Records to process section start

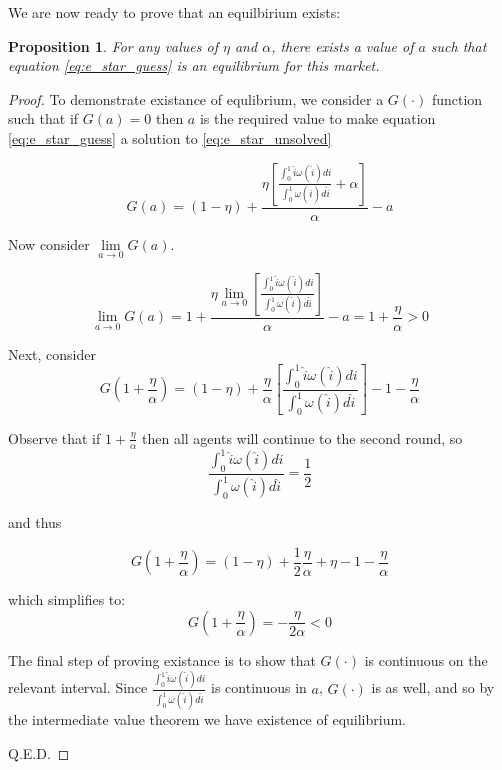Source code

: \documentclass[WP]{AEA}
\newtheorem{prop}{Proposition}
\begin{document}
We are now ready to prove that an equilbirium exists:
\begin{prop} \label{prop:existence}  
	For any values of $\eta$ and $\alpha$, there exists a value of $a$ such that equation \ref{eq:e_star_guess} is an equilibrium for this market.
\end{prop}
\begin{proof}
To demonstrate existance of equlibrium, we consider a $G(\cdot)$ function such that if $G(a) = 0$ then $a$ is the required value to make equation \ref{eq:e_star_guess} a solution to \ref{eq:e_star_unsolved}

\begin{equation} \label{eq:G_fxn}
G(a) = (1-\eta) + \frac{   \eta\left[ \frac{\int_0^1 \hat{i} \omega(\hat{i}) di}{\int_0^1  \omega(\hat{i}) d\hat{i}} + \alpha  \right] }{\alpha} - a
\end{equation}

Now consider $\lim\limits_{a \to 0}G(a)$.

\begin{equation}
\lim\limits_{a \to 0}G(a) = 1+ \frac{   \eta \lim\limits_{a \to 0}\left[ \frac{\int_0^1 \hat{i} \omega(\hat{i}) di}{\int_0^1  \omega(\hat{i}) d\hat{i}}   \right] }{\alpha} - a = 1+ \frac{\eta}{\alpha} > 0
\end{equation} 




Next, consider 
\begin{equation*}
G(1+\frac{\eta }{\alpha}) = (1-\eta) + \frac{   \eta }{\alpha}\left[ \frac{\int_0^1 \hat{i} \omega(\hat{i}) di}{\int_0^1  \omega(\hat{i}) d\hat{i}}   \right] -1 -\frac{\eta }{\alpha}
\end{equation*}

Observe that if $1+\frac{\eta }{\alpha}$ then all agents will continue to the second round, so
$$\frac{\int_0^1 \hat{i} \omega(\hat{i}) di}{\int_0^1  \omega(\hat{i}) d\hat{i}}  = \frac{1}{2} $$

and thus 

\begin{equation*}
G(1+\frac{\eta }{\alpha}) = (1-\eta) + \frac{1}{2} \frac{   \eta }{\alpha } + \eta -1 -\frac{\eta }{\alpha} 
\end{equation*}

which simplifies to:
\begin{equation} \label{eq:G_g_0}
G(1+\frac{\eta }{\alpha}) =-\frac{\eta}{ 2 \alpha } < 0 
\end{equation}


The final step of proving existance is to show that $G(\cdot)$ is continuous on the relevant interval. Since  $ \frac{\int_0^1 \hat{i} \omega(\hat{i}) di}{\int_0^1  \omega(\hat{i}) d\hat{i}} $ is continuous in $a$, $G(\cdot)$ is as well, and so by the intermediate value theorem we have existence of equilibrium.

Q.E.D.
\end{proof}
\end{document}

Records to process section end

◆ What is needed:
If a line in the entries holds the string "equilibrium", it belongs in the tally; state the tally alone.

◆ Task result:
2